Source texts of formatted documents:
::::

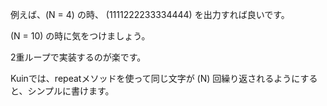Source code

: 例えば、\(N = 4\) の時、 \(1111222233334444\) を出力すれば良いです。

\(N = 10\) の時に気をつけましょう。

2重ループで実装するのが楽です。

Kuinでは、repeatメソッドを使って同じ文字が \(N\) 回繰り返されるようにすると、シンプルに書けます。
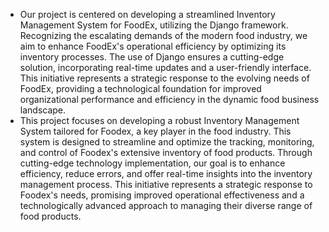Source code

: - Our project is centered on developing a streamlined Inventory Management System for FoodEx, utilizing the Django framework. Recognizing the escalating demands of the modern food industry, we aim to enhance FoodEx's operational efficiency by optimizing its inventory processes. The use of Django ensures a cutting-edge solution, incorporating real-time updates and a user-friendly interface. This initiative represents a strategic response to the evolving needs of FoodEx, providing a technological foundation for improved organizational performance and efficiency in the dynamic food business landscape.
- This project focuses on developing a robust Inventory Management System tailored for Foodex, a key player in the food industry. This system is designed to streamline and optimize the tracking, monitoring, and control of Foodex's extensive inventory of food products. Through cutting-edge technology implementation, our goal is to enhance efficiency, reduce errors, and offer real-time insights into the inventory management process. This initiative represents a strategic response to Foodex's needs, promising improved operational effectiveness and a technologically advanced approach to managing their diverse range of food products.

::::

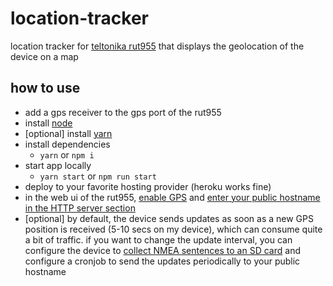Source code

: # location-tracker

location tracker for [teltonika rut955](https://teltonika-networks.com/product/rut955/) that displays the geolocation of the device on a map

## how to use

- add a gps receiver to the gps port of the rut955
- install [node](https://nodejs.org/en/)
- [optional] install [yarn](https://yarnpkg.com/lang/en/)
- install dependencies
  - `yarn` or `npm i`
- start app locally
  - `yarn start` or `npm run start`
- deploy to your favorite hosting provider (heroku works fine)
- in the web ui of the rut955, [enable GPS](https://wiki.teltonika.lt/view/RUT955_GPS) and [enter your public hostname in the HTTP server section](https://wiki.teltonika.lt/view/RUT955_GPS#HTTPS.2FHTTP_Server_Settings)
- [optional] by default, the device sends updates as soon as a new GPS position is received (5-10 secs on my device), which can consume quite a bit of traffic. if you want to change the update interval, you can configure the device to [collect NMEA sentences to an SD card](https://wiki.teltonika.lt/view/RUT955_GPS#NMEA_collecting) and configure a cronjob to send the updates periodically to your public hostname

::::

■ Instructions for the task
Using the data above, extract exactly the lines from the one that holds "- deploy to" to the one that holds "- in the web", both ends included, and no others.

■ Output for this exercise
- deploy to your favorite hosting provider (heroku works fine)
- in the web ui of the rut955, [enable GPS](https://wiki.teltonika.lt/view/RUT955_GPS) and [enter your public hostname in the HTTP server section](https://wiki.teltonika.lt/view/RUT955_GPS#HTTPS.2FHTTP_Server_Settings)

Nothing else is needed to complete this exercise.